自民党と日本維新の会は連立政権の合意文書で、来年の通常国会において「日本国国章損壊罪」(国旗損壊罪)を制定することを掲げた。
両党は同損壊罪を新設するための刑法改正案を次国会に提出して他党との議論を尽くし、少しでも多くの賛成を得て成立させるべきである。
不均衡の是正が急務
現在の刑法には、外国の国旗や国章について侮辱を与える目的で損壊した場合、2年以下の懲役または20万円以下の罰金に処する「外国国章損壊罪」が定められている。この規定は、外交関係への悪影響を防ぎ、外国の名誉を保護することを目的としている。
ところが、日本国旗「日の丸」については直接的な罰則がない。外国の名誉は守られるのに、自国の名誉は守られないという不均衡な状態が続き、国民感情との乖離(かいり)を生んでいる。その是正は急務である。
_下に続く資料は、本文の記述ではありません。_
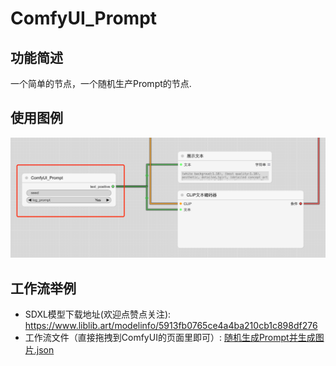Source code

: # ComfyUI_Prompt

## 功能简述

一个简单的节点，一个随机生产Prompt的节点.

## 使用图例

![node.png](image%2Fnode.png)

## 工作流举例

- SDXL模型下载地址(欢迎点赞点关注): https://www.liblib.art/modelinfo/5913fb0765ce4a4ba210cb1c898df276
- 工作流文件（直接拖拽到ComfyUI的页面里即可）: [随机生成Prompt并生成图片.json](%E9%9A%8F%E6%9C%BA%E7%94%9F%E6%88%90Prompt%E5%B9%B6%E7%94%9F%E6%88%90%E5%9B%BE%E7%89%87.json)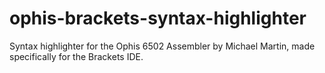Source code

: # ophis-brackets-syntax-highlighter
Syntax highlighter for the Ophis 6502 Assembler by Michael Martin, made specifically for the Brackets IDE.
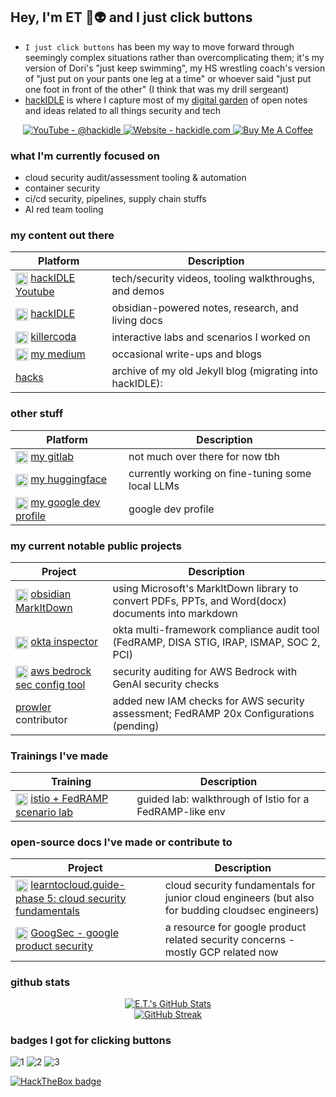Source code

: ## Hey, I'm ET 🧪👽  and I just click buttons

- `I just click buttons` has been my way to move forward through seemingly complex situations rather than overcomplicating them; it's my version of Dori's "just keep swimming", my HS wrestling coach's version of "just put on your pants one leg at a time" or whoever said "just put one foot in front of the other" (I think that was my drill sergeant)
-  [hackIDLE](hackIDLE.com) is where I capture most of my [digital garden](https://www.youtube.com/watch?v=ckv_CjyKyZY) of open notes and ideas related to all things security and tech

<p align="center">

  <a href="https://www.youtube.com/@hackidle">
    <img alt="YouTube - @hackidle" src="https://img.shields.io/badge/YouTube-@hackidle-FF0000?style=for-the-badge&logo=youtube&logoColor=white" />
  </a>
  <a href="https://hackidle.com/">
    <img alt="Website - hackidle.com" src="https://img.shields.io/badge/Website-hackidle.com-0b72b9?style=for-the-badge&logo=google-chrome&logoColor=white" />
  </a>
    <a href="https://www.buymeacoffee.com/ethantroy">
    <img alt="Buy Me A Coffee" src="https://img.shields.io/badge/Buy%20Me%20a%20Coffee-donate-FFDD00?style=for-the-badge&logo=buymeacoffee&logoColor=black" />
  </a>
</p>

### what I'm currently focused on

- cloud security audit/assessment tooling & automation
- container security
- ci/cd security, pipelines, supply chain stuffs
- AI red team tooling

### my content out there

| Platform                                                                                                                                                                                | Description                                              |
| --------------------------------------------------------------------------------------------------------------------------------------------------------------------------------------- | -------------------------------------------------------- |
| <img alt="YouTube" width="20" height="20" src="https://cdn.simpleicons.org/youtube/FF0000" style="vertical-align:middle;" /> [hackIDLE Youtube](https://www.youtube.com/@hackidle)      | tech/security videos, tooling walkthroughs, and demos    |
| <img alt="Obsidian" width="20" height="20" src="https://cdn.simpleicons.org/obsidian/7C3AED" style="vertical-align:middle;" /> [hackIDLE](https://hackidle.com/)                        | obsidian-powered notes, research, and living docs        |
| <img alt="Kubernetes" width="20" height="20" src="https://cdn.simpleicons.org/kubernetes/326CE5" style="vertical-align:middle;" /> [killercoda](https://killercoda.com/ethanolivertroy) | interactive labs and scenarios I worked on               |
| <img alt="Medium" width="20" height="20" src="https://cdn.simpleicons.org/medium/12100E" style="vertical-align:middle;" /> [my medium](https://medium.com/@ethanolivertroy)             | occasional write-ups and blogs                           |
| [hacks](https://hacks.ethantroy.com/)                                                                                                                                                   | archive of my old Jekyll blog (migrating into hackIDLE): |

### other stuff

| Platform                                                                                                                                                                                | Description                                      |
| --------------------------------------------------------------------------------------------------------------------------------------------------------------------------------------- | ------------------------------------------------ |
| <img alt="GitLab" width="20" height="20" src="https://cdn.simpleicons.org/gitlab/FC6D26" style="vertical-align:middle;" /> [my gitlab](https://gitlab.com/ethanolivertroy)              | not much over there for now tbh                  |
| <img alt="Hugging Face" width="20" height="20" src="https://cdn.simpleicons.org/huggingface" style="vertical-align:middle;" /> [my huggingface](https://huggingface.co/ethanolivertroy) | currently working on fine-tuning some local LLMs |
| <img alt="Google" width="20" height="20" src="https://cdn.simpleicons.org/google/4285F4" style="vertical-align:middle;" /> [my google dev profile](https://g.dev/ethantroy)             | google dev profile                               |

### my current notable public projects

| Project                                                                                                                                                                                                                                               | Description                                                                                        |
| ----------------------------------------------------------------------------------------------------------------------------------------------------------------------------------------------------------------------------------------------------- | -------------------------------------------------------------------------------------------------- |
| <img width="20" height="20" alt="obsidian-icon" src="https://github.com/user-attachments/assets/6daadbf9-b6ed-4b76-a34c-3411b8f57857" style="vertical-align:middle;" /> [obsidian MarkItDown](https://github.com/ethanolivertroy/obsidian-markitdown) | using Microsoft's MarkItDown library to convert PDFs, PPTs, and Word(docx) documents into markdown |
| <img alt="Okta" width="20" height="20" src="https://cdn.simpleicons.org/okta/007DC1" style="vertical-align:middle;" /> [okta inspector](https://github.com/ethanolivertroy/okta-inspector)                                                            | okta multi-framework compliance audit tool (FedRAMP, DISA STIG, IRAP, ISMAP, SOC 2, PCI)           |
| <img alt="AWS Bedrock" width="20" height="20" src="https://github.com/user-attachments/assets/0b2ec338-7b82-40ae-9693-3bb83adf3392" style="vertical-align:middle;" /> [aws bedrock sec config tool](https://github.com/ethanolivertroy/AWS-BedRock-Security-Config-Check)                        | security auditing for AWS Bedrock with GenAI security checks                                       |
| [prowler](https://github.com/prowler-cloud/prowler) contributor                                                                                                                                                                                       | added new IAM checks for AWS security assessment; FedRAMP 20x Configurations (pending)             |

### Trainings I've made

| Training                                                                                                                                                                                                                          | Description                                             |
| --------------------------------------------------------------------------------------------------------------------------------------------------------------------------------------------------------------------------------- | ------------------------------------------------------- |
| <img alt="Istio" width="20" height="20" src="https://cdn.simpleicons.org/istio/466BB0" style="vertical-align:middle;" /> [istio + FedRAMP scenario lab](https://killercoda.com/ethanolivertroy/scenario/istio-fedramp-compliance) | guided lab: walkthrough of Istio for a FedRAMP-like env |

### open-source docs I've made or contribute to

| Project                                                                                                                                                                                                                      | Description                                                                                      |
| ---------------------------------------------------------------------------------------------------------------------------------------------------------------------------------------------------------------------------- | ------------------------------------------------------------------------------------------------ |
| <img alt="Docs" width="20" height="20" src="https://cdn.simpleicons.org/readthedocs/8CA1AF" style="vertical-align:middle;" /> [learntocloud.guide- phase 5: cloud security fundamentals](https://learntocloud.guide/phase5/) | cloud security fundamentals for junior cloud engineers (but also for budding cloudsec engineers) |
| <img alt="Google Cloud" width="20" height="20" src="https://cdn.simpleicons.org/googlecloud/4285F4" style="vertical-align:middle;" /> [GoogSec - google product security](https://hackidle.github.io/Goog-Sec/)              | a resource for google product related security concerns - mostly GCP related now                 |

### github stats

<p align="center">
  <a href="https://github.com/anuraghazra/github-readme-stats">
    <img alt="E.T.'s GitHub Stats" src="https://github-readme-stats.vercel.app/api?username=ethanolivertroy&show_icons=true&theme=catppuccin_mocha" />
  </a>
  <br/>
  <a href="https://git.io/streak-stats">
    <img alt="GitHub Streak" src="https://streak-stats.demolab.com?user=ethanolivertroy&theme=catppuccin-mocha&hide_border=true" />
  </a>
  
</p>

### badges I got for clicking buttons

![1](https://github.com/user-attachments/assets/c9932529-2d61-4dc4-96b1-9d3c5e263c85)
![2](https://github.com/user-attachments/assets/f9aada99-27e5-43f6-84fe-a8fdf8f63508)
![3](https://github.com/user-attachments/assets/7a8173f4-6269-4bdb-9dc6-aca195dfe169)

<a href="https://app.hackthebox.com/profile/339226"><img alt="HackTheBox badge" src="https://www.hackthebox.com/badge/image/339226"></a>



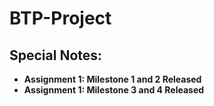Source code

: # BTP-Project

## **Special Notes:**
* **Assignment 1: Milestone 1 and 2 Released**
* **Assignment 1: Milestone 3 and 4 Released**
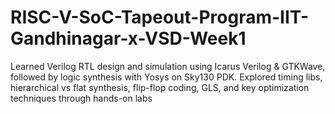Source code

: # RISC-V-SoC-Tapeout-Program-IIT-Gandhinagar-x-VSD-Week1
Learned Verilog RTL design and simulation using Icarus Verilog &amp; GTKWave, followed by logic synthesis with Yosys on Sky130 PDK. Explored timing libs, hierarchical vs flat synthesis, flip-flop coding, GLS, and key optimization techniques through hands-on labs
この正常化に長年、最も積極的に取り組んできたのが高市早苗首相自身だ。高市首相は2010年、「いずれの国旗も、平等に、尊重して扱われるべき」との認識から、外国国旗損壊と全く同等の刑罰を盛り込んだ日本国旗損壊の罪を新設する刑法改正案を起草した。
12年には国会提出が認められる党議決定にこぎ着けたものの、衆院解散によって廃案になった。21年に再提出することになったが、連立を組む公明党が「国民の(国旗を尊重する)自発的な意思がまず広まっていくことが先ではないか」と慎重な姿勢を示したため、前に進めることができなかった。
ところが、高市政権の連立相手が、この刑法改正案に積極的な維新に代わった。維新は、既に参院で同様の刑法改正案を単独で提出した参政党に対して「共同でやっていきたい」との意向を示している。
国民民主党の玉木雄一郎代表も「外国の国旗を棄損すると罪に問われるが、自国の国旗を棄損しても問われないというのはダブルスタンダードだ」と主張し、党内で議論を進めていく考えだ。
この問題に関しては、地方からも議論を促す要望が出てきた。宮城県仙台市議会はこのほど、「日本国旗を侮辱する目的で損壊、汚損される事例が報告されている」とした上で、外国国章損壊罪と同様に日本の国章についても法的に保護する法整備の検討を政府に求める意見書を可決した。議論を活発化させる環境ができつつある。
高市首相がこれまで強調してきたのは、諸外国では日本と正反対で「自国の国旗損壊等」に対する刑罰の方が「他国の国旗損壊等」よりも重くなっていることと、フランス、米国、中国では「他国の国旗損壊等」については規定がなく、日本の刑法とは真逆であることだ。
国旗尊重の念に理解を
国内には思想・良心の自由への抵触などを理由に反対する声もある。
しかし、日の丸は国家の象徴だ。損壊行為は国家の存立基盤を損なうものであり、多くの国民が抱く国旗への尊重の念を害する行為であることへの理解を深めることが肝要だ。